When asked whether it was a priority to keep all propaganda out of classroom instruction, Oklahoma Department of Education spokesman Quinton Hitchcock said, “This (assessment) should not be controversial. Every teacher should fully know this material before we entrust them with our children. It’s just common sense.”

Hitchcock provided a sample of five of the test’s 50 multiple-choice questions, none of them controversial:

• What are the first three words of the Constitution? (Answer: We the People).

• Why is freedom of religion important to America’s identity? (Answer: It protects religious choice from government control).

• What are the two parts of the U.S. Congress? (Answer: Senate and House of Representatives).

• How many U.S. senators are there? (Answer: 100).

• Why do some states have more representatives than others? (Answer: Representation is determined by population size).

He did not release the other questions.

Jonathan Zimmerman, who teaches history of education at the University of Pennsylvania, said Oklahoma’s contract with PragerU to test out-of-state, would-be teachers “is a watershed moment.”

“Instead of Prager simply being a resource that you can draw in an optional way, Prager has become institutionalized as part of the state system,” he said. “There’s no other way to describe it.”

American Federation of Teachers President Randi Weingarten described the assessment as a “MAGA loyalty test.”

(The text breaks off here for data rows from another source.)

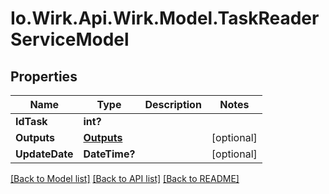 # Io.Wirk.Api.Wirk.Model.TaskReaderServiceModel
## Properties

Name | Type | Description | Notes
------------ | ------------- | ------------- | -------------
**IdTask** | **int?** |  | 
**Outputs** | [**Outputs**](Outputs.md) |  | [optional] 
**UpdateDate** | **DateTime?** |  | [optional] 

[[Back to Model list]](../README.md#documentation-for-models) [[Back to API list]](../README.md#documentation-for-api-endpoints) [[Back to README]](../README.md)

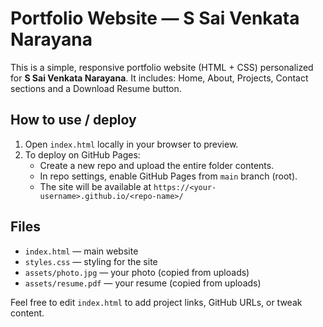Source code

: # Portfolio Website — S Sai Venkata Narayana

This is a simple, responsive portfolio website (HTML + CSS) personalized for **S Sai Venkata Narayana**.
It includes: Home, About, Projects, Contact sections and a Download Resume button.

## How to use / deploy

1. Open `index.html` locally in your browser to preview.
2. To deploy on GitHub Pages:
   - Create a new repo and upload the entire folder contents.
   - In repo settings, enable GitHub Pages from `main` branch (root).
   - The site will be available at `https://<your-username>.github.io/<repo-name>/`

## Files
- `index.html` — main website
- `styles.css` — styling for the site
- `assets/photo.jpg` — your photo (copied from uploads)
- `assets/resume.pdf` — your resume (copied from uploads)

Feel free to edit `index.html` to add project links, GitHub URLs, or tweak content.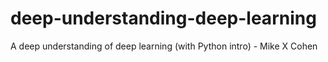 # deep-understanding-deep-learning
A deep understanding of deep learning (with Python intro) - Mike X Cohen
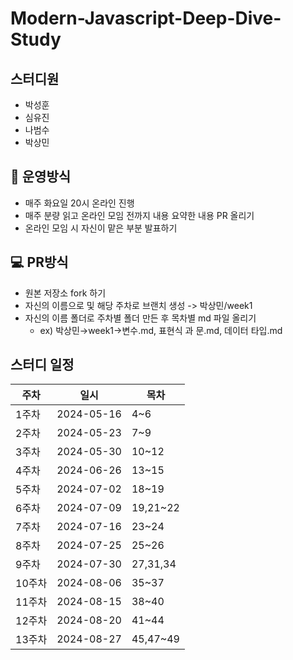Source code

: # Modern-Javascript-Deep-Dive-Study

## 스터디원

- 박성훈
- 심유진
- 나범수
- 박상민

## **📝** 운영방식

- 매주 화요일 20시 온라인 진행
- 매주 분량 읽고 온라인 모임 전까지 내용 요약한 내용 PR 올리기
- 온라인 모임 시 자신이 맡은 부분 발표하기

## **💻** PR방식

- 원본 저장소 fork 하기
- 자신의 이름으로 및 해당 주차로 브랜치 생성 -> 박상민/week1
- 자신의 이름 폴더로 주차별 폴더 만든 후 목차별 md 파일 올리기
    - ex) 박상민→week1→변수.md, 표현식 과 문.md, 데이터 타입.md

## 스터디 일정

| 주차 | 일시 | 목차 |
| --- | --- | --- |
| 1주차 | 2024-05-16 | 4~6 |
| 2주차 | 2024-05-23 | 7~9 |
| 3주차 | 2024-05-30 | 10~12 |
| 4주차 | 2024-06-26 | 13~15 |
| 5주차 | 2024-07-02 | 18~19 |
| 6주차 | 2024-07-09 | 19,21~22 |
| 7주차 | 2024-07-16 | 23~24 |
| 8주차 | 2024-07-25 | 25~26 |
| 9주차 | 2024-07-30 | 27,31,34 |
| 10주차 | 2024-08-06 | 35~37 |
| 11주차 | 2024-08-15 | 38~40 |
| 12주차 | 2024-08-20 | 41~44 |
| 13주차 | 2024-08-27 | 45,47~49 |

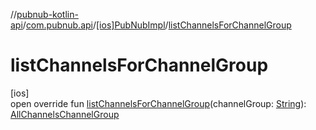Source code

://[pubnub-kotlin-api](../../../index.md)/[com.pubnub.api](../index.md)/[[ios]PubNubImpl](index.md)/[listChannelsForChannelGroup](list-channels-for-channel-group.md)

# listChannelsForChannelGroup

[ios]\
open override fun [listChannelsForChannelGroup](list-channels-for-channel-group.md)(channelGroup: [String](https://kotlinlang.org/api/latest/jvm/stdlib/kotlin/-string/index.html)): [AllChannelsChannelGroup](../../com.pubnub.api.endpoints.channel_groups/-all-channels-channel-group/index.md)
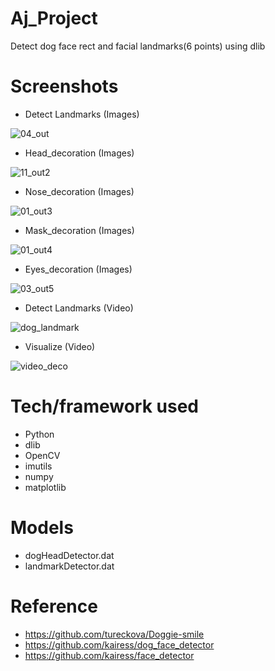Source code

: # Aj_Project
Detect dog face rect and facial landmarks(6 points) using dlib

# Screenshots

* Detect Landmarks (Images)

![04_out](https://user-images.githubusercontent.com/72369991/97110009-fd867200-1719-11eb-8e0c-0032a08063d0.jpg)

* Head_decoration (Images)

![11_out2](https://user-images.githubusercontent.com/72369991/97110011-fe1f0880-1719-11eb-9d03-5c4a2614711c.jpg)

* Nose_decoration (Images)

![01_out3](https://user-images.githubusercontent.com/72369991/97110003-fc554500-1719-11eb-9c2a-b394f3f75c61.jpg)

* Mask_decoration (Images)

![01_out4](https://user-images.githubusercontent.com/72369991/97110004-fc554500-1719-11eb-8d12-2b9cf19a24e9.jpg)

* Eyes_decoration (Images)

![03_out5](https://user-images.githubusercontent.com/72369991/97110008-fd867200-1719-11eb-836f-9c65825c4ce5.jpg)

* Detect Landmarks (Video)

![dog_landmark](https://user-images.githubusercontent.com/72369991/97110012-feb79f00-1719-11eb-9b48-11372ac72f1a.png)

* Visualize (Video)

![video_deco](https://user-images.githubusercontent.com/72369991/97110013-ff503580-1719-11eb-8c9d-1ffb2fce76f9.png)


# Tech/framework used
- Python
- dlib
- OpenCV
- imutils
- numpy
- matplotlib

# Models 
- dogHeadDetector.dat
- landmarkDetector.dat

# Reference
- https://github.com/tureckova/Doggie-smile
- https://github.com/kairess/dog_face_detector
- https://github.com/kairess/face_detector
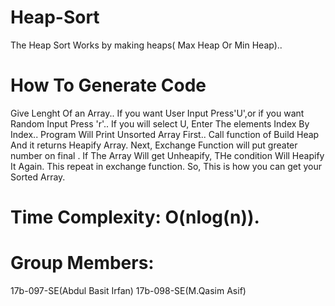 # Heap-Sort
The Heap Sort Works by making heaps( Max Heap Or Min Heap)..
# How To Generate Code
Give Lenght Of an Array..
If you want User Input Press'U',or if you want Random Input Press 'r'..
If you will select U, Enter The elements Index By Index..
Program Will Print Unsorted Array First..
Call function of Build Heap And it returns Heapify Array.
Next, Exchange Function will put greater number on final .
If The Array Will get Unheapify, THe condition Will Heapify It Again.
This repeat in exchange function.
So, This is how you can get your Sorted Array.
# Time Complexity: O(nlog(n)).
# Group Members:
17b-097-SE(Abdul Basit Irfan)
17b-098-SE(M.Qasim Asif)


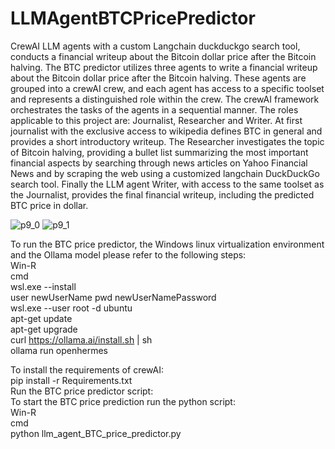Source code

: # LLMAgentBTCPricePredictor
CrewAI LLM agents with a custom Langchain duckduckgo search tool, conducts a financial writeup about the Bitcoin dollar price after the Bitcoin halving.
The BTC predictor utilizes three agents to write a financial writeup about the Bitcoin dollar price after the Bitcoin halving.
These agents are grouped into a crewAI crew, and each agent has access to a specific toolset and represents a distinguished role within the crew.
The crewAI framework orchestrates the tasks of the agents in a sequential manner.
The roles applicable to this project are: Journalist, Researcher and Writer.
At first journalist with the exclusive access to wikipedia defines BTC in general and provides a short introductory writeup.
The Researcher investigates the topic of Bitcoin halving, providing a bullet list summarizing the most important financial aspects by searching through news articles on Yahoo Financial News 
and by scraping the web using a customized langchain DuckDuckGo search tool.
Finally the LLM agent Writer, with access to the same toolset as the Journalist, provides the final financial writeup, including the predicted BTC price in dollar.<br>

![p9_0](https://github.com/BierschneiderEmanuel/LLMAgentBTCPricePredictor/assets/77926785/cd3ff781-225a-4959-8cc9-cdc97fe99831)
![p9_1](https://github.com/BierschneiderEmanuel/LLMAgentBTCPricePredictor/assets/77926785/36c83450-fba6-4186-89ed-e7af93701296)

To run the BTC price predictor, the Windows linux virtualization environment and the Ollama model please refer to the following steps:<br>
Win-R <br>
cmd <br>
wsl.exe --install <br>
user newUserName pwd newUserNamePassword <br>
wsl.exe --user root -d ubuntu <br>
apt-get update <br>
apt-get upgrade <br>
curl https://ollama.ai/install.sh | sh <br>
ollama run openhermes <br>

To install the requirements of crewAI: <br>
pip install -r Requirements.txt <br>
Run the BTC price predictor script: <br>
To start the BTC price prediction run the python script: <br>
Win-R <br>
cmd <br>
python llm_agent_BTC_price_predictor.py <br> 
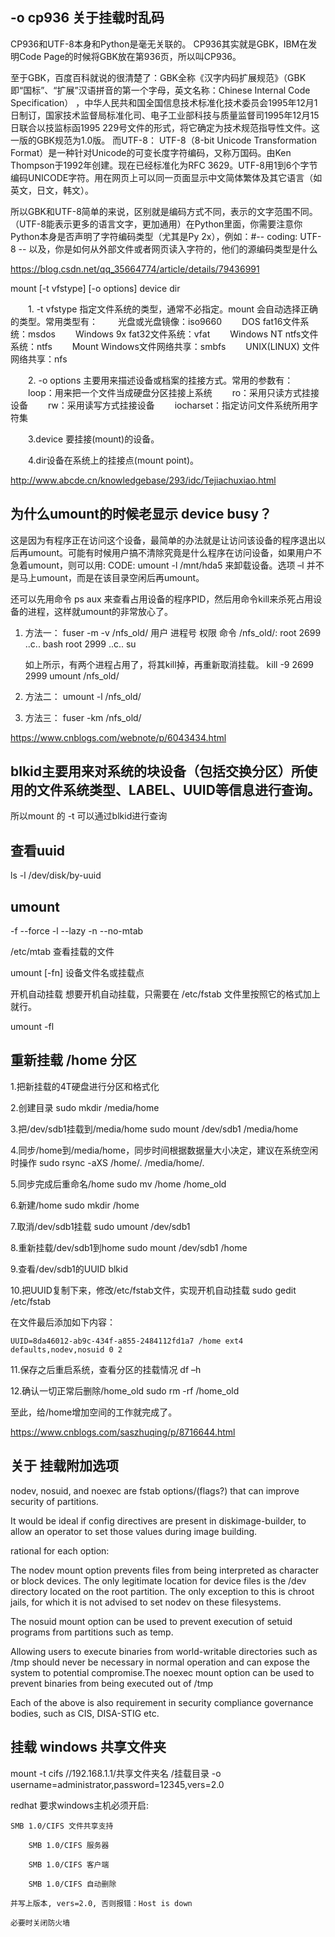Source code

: 
## -o cp936 关于挂载时乱码
CP936和UTF-8本身和Python是毫无关联的。 
CP936其实就是GBK，IBM在发明Code Page的时候将GBK放在第936页，所以叫CP936。

至于GBK，百度百科就说的很清楚了：GBK全称《汉字内码扩展规范》（GBK即“国标”、“扩展”汉语拼音的第一个字母，英文名称：Chinese Internal Code Specification） ，中华人民共和国全国信息技术标准化技术委员会1995年12月1日制订，国家技术监督局标准化司、电子工业部科技与质量监督司1995年12月15日联合以技监标函1995 229号文件的形式，将它确定为技术规范指导性文件。这一版的GBK规范为1.0版。 
而UTF-8： UTF-8（8-bit Unicode Transformation Format）是一种针对Unicode的可变长度字符编码，又称万国码。由Ken Thompson于1992年创建。现在已经标准化为RFC 3629。UTF-8用1到6个字节编码UNICODE字符。用在网页上可以同一页面显示中文简体繁体及其它语言（如英文，日文，韩文）。

所以GBK和UTF-8简单的来说，区别就是编码方式不同，表示的文字范围不同。（UTF-8能表示更多的语言文字，更加通用）在Python里面，你需要注意你Python本身是否声明了字符编码类型（尤其是Py 2x），例如：#-- coding: UTF-8 -- 
以及，你是如何从外部文件或者网页读入字符的，他们的源编码类型是什么

https://blog.csdn.net/qq_35664774/article/details/79436991



mount [-t vfstype] [-o options] device dir

　　1. -t vfstype 指定文件系统的类型，通常不必指定。mount 会自动选择正确的类型。常用类型有：
    　　光盘或光盘镜像：iso9660
    　　DOS fat16文件系统：msdos
    　　Windows 9x fat32文件系统：vfat
    　　Windows NT ntfs文件系统：ntfs
    　　Mount Windows文件网络共享：smbfs
    　　UNIX(LINUX) 文件网络共享：nfs

　　2. -o options 主要用来描述设备或档案的挂接方式。常用的参数有：
    　　loop：用来把一个文件当成硬盘分区挂接上系统
    　　ro：采用只读方式挂接设备
    　　rw：采用读写方式挂接设备
    　　iocharset：指定访问文件系统所用字符集

　　3.device 要挂接(mount)的设备。

　　4.dir设备在系统上的挂接点(mount point)。


http://www.abcde.cn/knowledgebase/293/idc/Tejiachuxiao.html



## 为什么umount的时候老显示 device busy？
这是因为有程序正在访问这个设备，最简单的办法就是让访问该设备的程序退出以后再umount。可能有时候用户搞不清除究竟是什么程序在访问设备，如果用户不急着umount，则可以用:
CODE:
    umount -l /mnt/hda5
来卸载设备。选项 –l 并不是马上umount，而是在该目录空闲后再umount。

还可以先用命令 ps aux 来查看占用设备的程序PID，然后用命令kill来杀死占用设备的进程，这样就umount的非常放心了。

1. 方法一：
    fuser -m -v /nfs_old/
              用户  进程号  权限   命令
    /nfs_old/:   root  2699    ..c..  bash
                 root  2999    ..c..  su

    如上所示，有两个进程占用了，将其kill掉，再重新取消挂载。
    kill -9 2699 2999
    umount /nfs_old/

1. 方法二：
    umount  -l  /nfs_old/


1. 方法三：
    fuser -km /nfs_old/

https://www.cnblogs.com/webnote/p/6043434.html

## blkid主要用来对系统的块设备（包括交换分区）所使用的文件系统类型、LABEL、UUID等信息进行查询。

所以mount 的 -t 可以通过blkid进行查询


## 查看uuid

ls -l /dev/disk/by-uuid


## umount
-f --force
-l --lazy
-n --no-mtab

/etc/mtab 查看挂载的文件

umount [-fn] 设备文件名或挂载点

开机自动挂载
想要开机自动挂载，只需要在 /etc/fstab 文件里按照它的格式加上就行。

umount -fl


## 重新挂载 /home 分区

1.把新挂载的4T硬盘进行分区和格式化


2.创建目录
sudo mkdir /media/home

3.把/dev/sdb1挂载到/media/home
sudo mount /dev/sdb1 /media/home

4.同步/home到/media/home，同步时间根据数据量大小决定，建议在系统空闲时操作
sudo rsync -aXS /home/. /media/home/.

5.同步完成后重命名/home
sudo mv /home /home_old

6.新建/home
sudo mkdir /home

7.取消/dev/sdb1挂载
sudo umount /dev/sdb1

8.重新挂载/dev/sdb1到home
sudo mount /dev/sdb1 /home

9.查看/dev/sdb1的UUID
blkid



10.把UUID复制下来，修改/etc/fstab文件，实现开机自动挂载
sudo gedit /etc/fstab

在文件最后添加如下内容：

    UUID=8da46012-ab9c-434f-a855-2484112fd1a7 /home ext4 defaults,nodev,nosuid 0 2 


11.保存之后重启系统，查看分区的挂载情况
df –h



12.确认一切正常后删除/home_old
sudo rm -rf /home_old

至此，给/home增加空间的工作就完成了。

https://www.cnblogs.com/saszhuqing/p/8716644.html

## 关于 挂载附加选项

nodev, nosuid, and noexec are fstab options/(flags?) that can improve security of partitions.

It would be ideal if config directives are present in diskimage-builder, to allow an operator to set those values during image building.

rational for each option:

The nodev mount option prevents files from being interpreted as character or block devices. The only legitimate location for device files is the /dev directory located on the root partition. The only exception to this is chroot jails, for which it is not advised to set nodev on these filesystems.

The nosuid mount option can be used to prevent execution of setuid programs from partitions such as temp.

Allowing users to execute binaries from world-writable directories such as /tmp should never be necessary in normal operation and can expose the system to potential compromise.The noexec mount option can be used to prevent binaries from being executed out of /tmp

Each of the above is also requirement in security compliance governance bodies, such as CIS, DISA-STIG etc.



## 挂载 windows 共享文件夹

mount -t cifs //192.168.1.1/共享文件夹名  /挂载目录  -o username=administrator,password=12345,vers=2.0


redhat 要求windows主机必须开启:

    SMB 1.0/CIFS 文件共享支持

        SMB 1.0/CIFS 服务器

        SMB 1.0/CIFS 客户端

        SMB 1.0/CIFS 自动删除

    并写上版本, vers=2.0, 否则报错：Host is down

    必要时关闭防火墙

“(Walters’) priority should be educating students, but instead, it’s getting Donald Trump and other MAGA politicians to notice him,” Weingarten said.

Oklahoma’s program could be expanded to include eight other Democrat-led states.

Hitchcock said Pennsylvania isn’t currently in that group, though it has a Democratic voter registration advantage and is led by a Democratic governor.

Hitchcock didn’t provide a list of the eight states that are on the possible expansion list.

The Associated Press contributed.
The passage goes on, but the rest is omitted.